Sam Powell

子供のころに作っていた年賀状。手書きも大切だけどはんこやシール。どのようなもので作成していたか等。

年賀状の伝える心

子どもの頃からそれなりに年賀状は出してきました。受け取ってもきました。
しかし、受け取る方はともかく、出すのは、とてもとても、気億劫でした。しぶしぶでした。嫌でした。
毎年12月が近づくと「ああ、また、年賀状の準備をしなけばならない」と気が重くなっていました。
字が下手だからです。書くのが気にならない人、字が上手な人が聞いたなら、きっと、呆れ果てるような理由だろうと思います。けれど、本当に苦痛なのでした。
礼儀上出さないわけにはいきません。裏面だけなら、印刷や版画などで何とか恰好はつくのでした。
問題は宛名です。表です。毛筆が上手だったら、どんなにいいだろうと思いました。子どもの頃、もっと真面目に 習字の練習をしていたら、へたであってっも、それなりにかけるようになっていただろうのになあ、と後悔したこともあります。
私には因果なことに字の上手な友達が多いので、尚更気が引けて引けて、過去に受け取った年賀状と比べて、溜息が出るようでした。
けれども、最近は、これが、大逆転です。年賀状を書くのが、とても楽しいし、ここ数年、この季節を楽しみにさえしています。
パソコンのおかげです。字の下手さなど、関係なくなりました。パソコンで自分の好きなように文字の大きさから、色から、種類まで変えて、絵やデザインも写真もなんでも選べて、作業はとても楽で楽しいものです。宛名書きも毛筆風ですもの。自分が書いたような気分になって喜んでいます。
もちろん、パソコンが普及する前だって、ワープロやプリンターその他を使って、パソコン作成同様な見事な年賀状は、家庭でも作成できることは知っていました。
けれど、何百枚も作るわけではないので、わざわざ、買う気までは起きなかったのです。
そういえば、この頃は年賀状作成の本が大変よく売れると聞いたことがあります。
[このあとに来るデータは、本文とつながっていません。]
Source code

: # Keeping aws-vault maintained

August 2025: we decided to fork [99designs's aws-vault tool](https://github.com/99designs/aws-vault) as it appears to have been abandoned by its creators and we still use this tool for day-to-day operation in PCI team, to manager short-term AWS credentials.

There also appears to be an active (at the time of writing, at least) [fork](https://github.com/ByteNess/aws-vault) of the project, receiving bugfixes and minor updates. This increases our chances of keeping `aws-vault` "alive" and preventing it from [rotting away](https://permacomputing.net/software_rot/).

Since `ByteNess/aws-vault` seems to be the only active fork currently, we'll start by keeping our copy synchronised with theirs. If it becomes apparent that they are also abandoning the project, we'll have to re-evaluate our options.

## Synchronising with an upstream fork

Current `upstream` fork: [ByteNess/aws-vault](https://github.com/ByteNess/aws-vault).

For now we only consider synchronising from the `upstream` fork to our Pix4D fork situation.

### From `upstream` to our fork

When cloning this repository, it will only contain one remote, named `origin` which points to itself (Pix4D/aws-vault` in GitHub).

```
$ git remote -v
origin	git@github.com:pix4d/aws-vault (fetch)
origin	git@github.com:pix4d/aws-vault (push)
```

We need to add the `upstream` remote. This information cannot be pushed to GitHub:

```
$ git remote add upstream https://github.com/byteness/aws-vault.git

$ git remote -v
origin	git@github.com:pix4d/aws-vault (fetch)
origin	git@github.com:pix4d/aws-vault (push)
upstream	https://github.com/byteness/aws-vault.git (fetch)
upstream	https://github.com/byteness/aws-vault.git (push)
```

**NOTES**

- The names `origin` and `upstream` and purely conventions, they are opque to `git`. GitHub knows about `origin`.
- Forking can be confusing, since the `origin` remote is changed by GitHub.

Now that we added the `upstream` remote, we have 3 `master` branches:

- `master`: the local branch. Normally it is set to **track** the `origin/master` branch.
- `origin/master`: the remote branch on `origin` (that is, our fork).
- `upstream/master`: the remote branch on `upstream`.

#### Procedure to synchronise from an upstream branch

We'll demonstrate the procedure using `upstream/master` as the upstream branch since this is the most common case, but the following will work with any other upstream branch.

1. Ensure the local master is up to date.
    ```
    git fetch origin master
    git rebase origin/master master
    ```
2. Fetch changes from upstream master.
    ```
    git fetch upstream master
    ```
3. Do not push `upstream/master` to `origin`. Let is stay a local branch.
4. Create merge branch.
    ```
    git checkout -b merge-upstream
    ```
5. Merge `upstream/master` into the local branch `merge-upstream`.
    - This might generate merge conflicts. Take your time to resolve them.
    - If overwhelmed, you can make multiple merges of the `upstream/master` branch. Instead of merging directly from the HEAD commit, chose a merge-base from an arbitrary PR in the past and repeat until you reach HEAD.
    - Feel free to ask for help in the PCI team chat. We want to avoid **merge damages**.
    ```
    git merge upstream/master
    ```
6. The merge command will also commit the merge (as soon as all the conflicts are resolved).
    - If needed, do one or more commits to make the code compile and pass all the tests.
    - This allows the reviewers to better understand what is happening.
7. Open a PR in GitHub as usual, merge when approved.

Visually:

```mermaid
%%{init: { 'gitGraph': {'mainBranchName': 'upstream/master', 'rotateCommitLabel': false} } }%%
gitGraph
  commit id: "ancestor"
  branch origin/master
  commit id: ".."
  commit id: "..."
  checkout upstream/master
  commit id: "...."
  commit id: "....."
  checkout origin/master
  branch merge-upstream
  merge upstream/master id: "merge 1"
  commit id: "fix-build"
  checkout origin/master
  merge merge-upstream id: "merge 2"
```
手作りの、といっていましたから、パソコンを使用したものだけではなく、自筆でというものの方が多いのかもしれません。絵手紙なども人気の時代ですもの。
しかし、インターネットの普及で文字離れなどと云われていますが、生身の手で書かなくなったというだけで、かえって手軽なので、人はメールによって、逆に文字で伝えること、文字を読むことに関心や興味が増しているというように、私には思えます。
年賀状作成の本が人気なのも、その証拠ではないでしょうか?
年賀状は古くからある日本の伝統行事です。もちろん、外国にだってハッピーニューイヤーカードはあることでしょうが、日本のように神社の初もうでとセットになったような神事の一つのような厳粛な礼儀としての感覚はないのではないでしょうか?
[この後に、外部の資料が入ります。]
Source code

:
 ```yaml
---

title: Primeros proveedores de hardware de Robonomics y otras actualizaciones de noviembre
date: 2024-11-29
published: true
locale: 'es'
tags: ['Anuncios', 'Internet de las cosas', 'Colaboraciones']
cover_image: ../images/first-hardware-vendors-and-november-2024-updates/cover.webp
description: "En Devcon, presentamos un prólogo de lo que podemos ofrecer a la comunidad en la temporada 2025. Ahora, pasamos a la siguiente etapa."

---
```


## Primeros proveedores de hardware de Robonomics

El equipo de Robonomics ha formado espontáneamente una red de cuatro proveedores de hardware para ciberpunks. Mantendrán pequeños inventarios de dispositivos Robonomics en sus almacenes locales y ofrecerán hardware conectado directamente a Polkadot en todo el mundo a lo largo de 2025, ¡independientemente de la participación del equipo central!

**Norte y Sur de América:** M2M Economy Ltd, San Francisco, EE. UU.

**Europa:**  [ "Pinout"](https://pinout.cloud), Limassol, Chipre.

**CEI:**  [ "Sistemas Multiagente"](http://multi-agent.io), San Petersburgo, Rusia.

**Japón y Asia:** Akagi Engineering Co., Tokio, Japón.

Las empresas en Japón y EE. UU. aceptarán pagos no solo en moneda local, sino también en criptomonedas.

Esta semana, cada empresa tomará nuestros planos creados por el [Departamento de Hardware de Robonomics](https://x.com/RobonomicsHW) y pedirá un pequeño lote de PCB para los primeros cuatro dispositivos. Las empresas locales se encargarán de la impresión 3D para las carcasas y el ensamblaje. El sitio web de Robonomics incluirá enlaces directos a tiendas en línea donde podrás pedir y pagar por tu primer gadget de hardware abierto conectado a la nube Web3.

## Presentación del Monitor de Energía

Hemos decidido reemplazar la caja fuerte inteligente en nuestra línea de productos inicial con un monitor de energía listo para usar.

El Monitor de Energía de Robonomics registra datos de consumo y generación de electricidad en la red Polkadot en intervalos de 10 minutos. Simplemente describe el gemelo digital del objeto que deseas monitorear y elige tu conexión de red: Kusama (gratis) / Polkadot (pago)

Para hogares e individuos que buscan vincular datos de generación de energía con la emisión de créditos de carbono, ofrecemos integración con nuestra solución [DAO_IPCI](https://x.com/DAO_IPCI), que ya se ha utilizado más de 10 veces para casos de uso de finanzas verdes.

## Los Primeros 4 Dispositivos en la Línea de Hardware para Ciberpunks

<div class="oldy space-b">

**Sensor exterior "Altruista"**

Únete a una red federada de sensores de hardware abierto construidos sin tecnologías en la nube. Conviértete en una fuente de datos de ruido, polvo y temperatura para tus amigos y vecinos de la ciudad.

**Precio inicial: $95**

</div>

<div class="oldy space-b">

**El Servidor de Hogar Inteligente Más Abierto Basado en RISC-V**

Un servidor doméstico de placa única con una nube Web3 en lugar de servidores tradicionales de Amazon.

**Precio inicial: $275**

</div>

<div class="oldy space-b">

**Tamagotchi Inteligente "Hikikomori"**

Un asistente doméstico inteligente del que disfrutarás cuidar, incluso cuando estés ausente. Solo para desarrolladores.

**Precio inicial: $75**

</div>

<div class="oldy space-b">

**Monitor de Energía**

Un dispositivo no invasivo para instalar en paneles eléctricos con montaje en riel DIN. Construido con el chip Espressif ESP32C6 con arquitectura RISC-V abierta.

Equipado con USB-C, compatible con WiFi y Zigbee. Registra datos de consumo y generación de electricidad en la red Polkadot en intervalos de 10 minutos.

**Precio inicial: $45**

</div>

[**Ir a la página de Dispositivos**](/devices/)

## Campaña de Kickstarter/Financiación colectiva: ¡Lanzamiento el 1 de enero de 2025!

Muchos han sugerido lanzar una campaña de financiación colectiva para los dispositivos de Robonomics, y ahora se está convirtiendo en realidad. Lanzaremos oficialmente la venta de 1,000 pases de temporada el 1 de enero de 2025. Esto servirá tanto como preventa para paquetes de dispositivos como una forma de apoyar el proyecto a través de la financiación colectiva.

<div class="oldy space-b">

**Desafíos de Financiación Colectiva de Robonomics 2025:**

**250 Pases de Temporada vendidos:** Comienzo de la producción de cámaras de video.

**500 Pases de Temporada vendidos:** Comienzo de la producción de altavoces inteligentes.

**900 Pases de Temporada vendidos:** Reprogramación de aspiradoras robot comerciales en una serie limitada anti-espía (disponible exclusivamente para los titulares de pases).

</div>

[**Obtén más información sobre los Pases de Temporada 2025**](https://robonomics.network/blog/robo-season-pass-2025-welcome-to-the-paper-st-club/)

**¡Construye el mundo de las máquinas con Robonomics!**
儀礼と云えば儀礼です。お歳暮を虚礼として廃そうという動きもありましたね。年賀状も虚礼と云えばいえるかもしれません。
しかし、違うと思います。年の初めにあたって、その宛名の人、個人に向かってはもちろんですが、その年の平和を祈る心を伝えようとしているのだと思います。
年賀状は祈りだと思います。だから、その伝えようとしている心は「美しいもの」だと思います。かつて、美しい日本の私といった作家がいらっしゃいましたよね。多分、同じような意味ではなかったのでしょうか?年賀状も、その美の中のひとつに入ると思います。自然が美しいというように、年賀状が伝えようとする心が美しいのだと思います。